Morse nahm die Auster, und während er sie mit seinem Federmesser öffnete, zog Rambhau andere, kleinere Austern aus seinem Schurz.

 

„Rambhau, sieh doch her!“ rief Morse, „das ist ein wahrer Schatz“. „Ja, sie ist ganz gut“, sagte der Taucher mit einem Schulterzucken. „Ganz gut? Hast Du jemals eine bessere Perle gesehen? Sie ist vollkommen, nicht wahr?“ Morse hatte die Perle von allen Seiten geprüft, bevor er sie dem Hindu zurückgab.

 

„Doch, es gibt noch bessere, viel bessere. Nun, ich habe eine...“ Er schwieg plötzlich und begann dann wieder: „Schauen sie diese an“, sagte er „sehen sie diese schwarze Schale, diese kleine Höhlung. Ihre Form selbst ist ein wenig länglich. Aber sonst ist sie ganz ordentlich.“

 

„Du bist zu kritisch, Du schadest Dir selbst, mein Freund“, sagte Morse traurig. „Könnte ich je hoffen eine vollkommenere Perle zu sehen?“

 

„Das ist genau das, was Sie sagten, als Sie von Gott sprachen“, sagte der Fischer. „In ihren eigenen Augen sind die Menschen vollkommen, aber Gott sieht sie so, wie sie in Wirklichkeit sind.“

 

Die beiden Männer schlugen den staubigen Weg ein, der zur Stadt führte.

 

„Du hast Recht, Rambhau. Und Gott bietet seine ganze Gerechtigkeit all denen an, die einfach glauben und sein freies Gnadengeschenk annehmen wollen. Kannst Du das nicht verstehen, mein Freund?“

 

„Nein, Sahib. Wie ich Ihnen schon so oft gesagt: das ist zu einfach. Hier scheitert eure gute Religion. Das kann ich nicht annehmen. Vielleicht bin ich zu stolz. Ich werde etwas dafür leisten müssen, um meinem Platz im Himmel zu bekommen. Andernfalls würde ich dort nicht zufrieden sein.“

 

„Oh! Rambhau!“ sagte der Missionar, der seit Jahren für das Heil dieses Mannes betete. „Oh! Rambhau, siehst Du nicht ein, daß Du auf diese Weise niemals in den Himmel kommen wirst?
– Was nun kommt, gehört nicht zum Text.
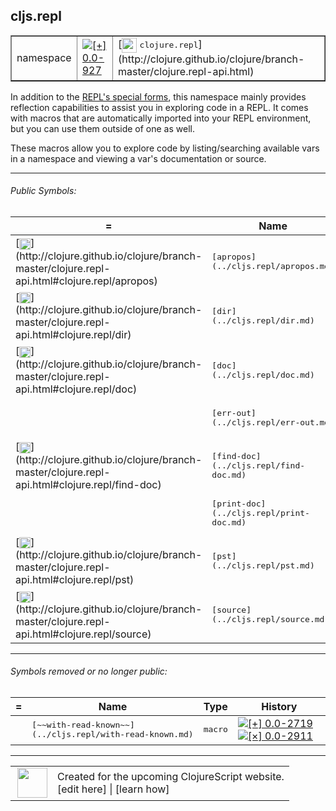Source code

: ## cljs.repl

 <table border="1">
<tr>
<td>namespace</td>
<td><a href="https://github.com/cljsinfo/cljs-api-docs/tree/0.0-927"><img valign="middle" alt="[+] 0.0-927" title="Added in 0.0-927" src="https://img.shields.io/badge/+-0.0--927-lightgrey.svg"></a> </td>
<td>
[<img height="24px" valign="middle" src="http://i.imgur.com/1GjPKvB.png"> <samp>clojure.repl</samp>](http://clojure.github.io/clojure/branch-master/clojure.repl-api.html)
</td>
</tr>
</table>

In addition to the [REPL's special forms][doc:library/specialrepl], this
namespace mainly provides reflection capabilities to assist you in exploring
code in a REPL.  It comes with macros that are automatically imported into your
REPL environment, but you can use them outside of one as well.

These macros allow you to explore code by listing/searching available vars in a
namespace and viewing a var's documentation or source.

[doc:library/specialrepl]:../library/specialrepl

---


###### Public Symbols:

 <table>
<thead><tr>
<th>=</th>
<th>Name</th>
<th>Type</th>
<th>History</th>
</tr></thead>
<tr>
<td>[<img width="18px" valign="middle" src="http://i.imgur.com/1GjPKvB.png">](http://clojure.github.io/clojure/branch-master/clojure.repl-api.html#clojure.repl/apropos)</td>
<td><samp>[apropos](../cljs.repl/apropos.md)</samp></td>
<td><samp>macro</samp></td>
<td><a href="https://github.com/cljsinfo/cljs-api-docs/tree/0.0-2985"><img valign="middle" alt="[+] 0.0-2985" title="Added in 0.0-2985" src="https://img.shields.io/badge/+-0.0--2985-lightgrey.svg"></a> </td>
</tr>
<tr>
<td>[<img width="18px" valign="middle" src="http://i.imgur.com/1GjPKvB.png">](http://clojure.github.io/clojure/branch-master/clojure.repl-api.html#clojure.repl/dir)</td>
<td><samp>[dir](../cljs.repl/dir.md)</samp></td>
<td><samp>macro</samp></td>
<td><a href="https://github.com/cljsinfo/cljs-api-docs/tree/0.0-2985"><img valign="middle" alt="[+] 0.0-2985" title="Added in 0.0-2985" src="https://img.shields.io/badge/+-0.0--2985-lightgrey.svg"></a> </td>
</tr>
<tr>
<td>[<img width="18px" valign="middle" src="http://i.imgur.com/1GjPKvB.png">](http://clojure.github.io/clojure/branch-master/clojure.repl-api.html#clojure.repl/doc)</td>
<td><samp>[doc](../cljs.repl/doc.md)</samp></td>
<td><samp>macro</samp></td>
<td><a href="https://github.com/cljsinfo/cljs-api-docs/tree/0.0-2496"><img valign="middle" alt="[+] 0.0-2496" title="Added in 0.0-2496" src="https://img.shields.io/badge/+-0.0--2496-lightgrey.svg"></a> </td>
</tr>
<tr>
<td></td>
<td><samp>[err-out](../cljs.repl/err-out.md)</samp></td>
<td><samp>macro</samp></td>
<td><a href="https://github.com/cljsinfo/cljs-api-docs/tree/0.0-3148"><img valign="middle" alt="[+] 0.0-3148" title="Added in 0.0-3148" src="https://img.shields.io/badge/+-0.0--3148-lightgrey.svg"></a> </td>
</tr>
<tr>
<td>[<img width="18px" valign="middle" src="http://i.imgur.com/1GjPKvB.png">](http://clojure.github.io/clojure/branch-master/clojure.repl-api.html#clojure.repl/find-doc)</td>
<td><samp>[find-doc](../cljs.repl/find-doc.md)</samp></td>
<td><samp>macro</samp></td>
<td><a href="https://github.com/cljsinfo/cljs-api-docs/tree/0.0-2985"><img valign="middle" alt="[+] 0.0-2985" title="Added in 0.0-2985" src="https://img.shields.io/badge/+-0.0--2985-lightgrey.svg"></a> </td>
</tr>
<tr>
<td></td>
<td><samp>[print-doc](../cljs.repl/print-doc.md)</samp></td>
<td><samp>function</samp></td>
<td><a href="https://github.com/cljsinfo/cljs-api-docs/tree/0.0-2496"><img valign="middle" alt="[+] 0.0-2496" title="Added in 0.0-2496" src="https://img.shields.io/badge/+-0.0--2496-lightgrey.svg"></a> </td>
</tr>
<tr>
<td>[<img width="18px" valign="middle" src="http://i.imgur.com/1GjPKvB.png">](http://clojure.github.io/clojure/branch-master/clojure.repl-api.html#clojure.repl/pst)</td>
<td><samp>[pst](../cljs.repl/pst.md)</samp></td>
<td><samp>macro</samp></td>
<td><a href="https://github.com/cljsinfo/cljs-api-docs/tree/0.0-2985"><img valign="middle" alt="[+] 0.0-2985" title="Added in 0.0-2985" src="https://img.shields.io/badge/+-0.0--2985-lightgrey.svg"></a> </td>
</tr>
<tr>
<td>[<img width="18px" valign="middle" src="http://i.imgur.com/1GjPKvB.png">](http://clojure.github.io/clojure/branch-master/clojure.repl-api.html#clojure.repl/source)</td>
<td><samp>[source](../cljs.repl/source.md)</samp></td>
<td><samp>macro</samp></td>
<td><a href="https://github.com/cljsinfo/cljs-api-docs/tree/0.0-2985"><img valign="middle" alt="[+] 0.0-2985" title="Added in 0.0-2985" src="https://img.shields.io/badge/+-0.0--2985-lightgrey.svg"></a> </td>
</tr>
</table>

---

###### Symbols removed or no longer public:

 <table>
<thead><tr>
<th>=</th>
<th>Name</th>
<th>Type</th>
<th>History</th>
</tr></thead>
<tr>
<td></td>
<td><samp>[~~with-read-known~~](../cljs.repl/with-read-known.md)</samp></td>
<td><samp>macro</samp></td>
<td><a href="https://github.com/cljsinfo/cljs-api-docs/tree/0.0-2719"><img valign="middle" alt="[+] 0.0-2719" title="Added in 0.0-2719" src="https://img.shields.io/badge/+-0.0--2719-lightgrey.svg"></a> <a href="https://github.com/cljsinfo/cljs-api-docs/tree/0.0-2911"><img valign="middle" alt="[×] 0.0-2911" title="Removed in 0.0-2911" src="https://img.shields.io/badge/×-0.0--2911-red.svg"></a> </td>
</tr>
</table>

---

 <table>
<tr><td>
<img valign="middle" align="right" width="48px" src="http://i.imgur.com/Hi20huC.png">
</td><td>
Created for the upcoming ClojureScript website.<br>
[edit here] | [learn how]
</td></tr></table>

[edit here]:https://github.com/cljsinfo/cljs-api-docs/blob/master/cljsdoc/cljs.repl.cljsdoc
[learn how]:https://github.com/cljsinfo/cljs-api-docs/wiki/cljsdoc-files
Es gibt nur einen Weg, um selig zu werden. Bedenke das doch, Rambhau! Du wirst alt. Dies ist vielleicht Deine letzte Saison zum Perlenfischen. Wenn Du jemals die Perlentore des Himmels schauen willst, mußt Du das neue Leben annehmen, das Gott Dir in seinem Sohn Jesus Christus anbietet“ (Joh. 3, 16).

 

„Meine letzte Saison! Ja! Sie haben recht. Heute ist mein letzter Tag, an dem ich fische. Es ist der letzte Monat des Jahres, und ich habe Vorbereitungen zu treffen.“

 

„Du mußt Vorbereitungen für das künftige Leben treffen!“ „Genau das will ich tun. Sehen Sie diesen Mann dort unten? Das ist ein Pilger, der vielleicht nach Bombay oder Kalkutta wallt. Er geht barfuß und tritt auf die schärfsten Steine – und sehen Sie doch, alle zwölf Meter kniet er nieder und küßt die Erde. Das muß man tun. Am ersten Tag des neuen Jahres werde auch ich meine Pilgerreise beginnen. Das ist mein Plan, den ich schon seit meiner Kindheit gefaßt habe. So werde ich mir einen Platz im Himmel sichern. Ich will mich auf den Knien nach Delhi begeben.“

 

„Armer Mann! Bist Du verrückt? Es sind von hier neunhundert Meilen bis nach Delhi! Die Haut von Deinen Knie wird sich durchscheuern, und Du wirst eine Blutvergiftung oder Lepra bekommen, bevor Du überhaupt in Bombay bist.“

 

„Nein! Ich muß nach Delhi gehen. Und dann werden mich die unsterblichen Götter belohnen. Das Leiden wird mir süß sein, weil es mir den Himmel erkauft.“

 

„Rambhau! Mein Freund! Das ist unmöglich! Wie könnte ich Dir zustimmen, daß Du Dir den Himmel erkaufen willst, nachdem doch der Herr Jesus Christus für Dich gestorben ist, um Dich zu erlösen“ (Römer 3, 24).

 

Aber der Inder blieb fest.

 

„Sie sind mein bester Freund, Sahib Morse. All die Jahre hindurch haben Sie mir geholfen. Als ich krank und in Not war, waren Sie manches Mal mein einziger Freund. Aber trotzdem können Sie mich nicht von meinem großen Wunsch abbringen, mir das ewige Heil zu erkaufen. Ich muß nach Delhi.“

 

Alle Bemühungen waren vergebens. Der alte Perlenfischer konnte nicht verstehen, konnte das frei angebotene Heil in Christus Jesus nicht annehmen.

 

An einem Nachmittag hörte Morse es an seine Tür klopfen. Er öffnete, und da stand der alte Rambhau. „Lieber Freund!“ rief Morse. „Tritt doch ein.“ „Nein“, sagt der Fischer. „Ich möchte, daß Sie mich nach Hause begleiten, Sahib. Ich habe Ihnen etwas zu zeigen. Bitte weigern Sie sich nicht, mit mir zu kommen.“

 

Das Herz des Missionars zuckte vor Freude. Vielleicht würde Gott nun endlich seine Bitte erhören. „Aber natürlich begleite ich Dich“, sagte er.

 

„Sie wissen, daß ich in etwa acht Tagen nach Delhi gehe“, sagte Rambhau zehn Minuten später, als sie bei ihm ankamen.

 

Das Herz des Missionars krampfte sich zusammen. Sie traten ein, und Morse setzte sich auf einen Stuhl, den sein Freund nach seinem Plan gezimmert hatte und auf dem er manches mal gesessen hatte, um dem Fischer den von Gott verordneten Weg zum Himmel zu zeigen (Apostelgeschichte 4, 12).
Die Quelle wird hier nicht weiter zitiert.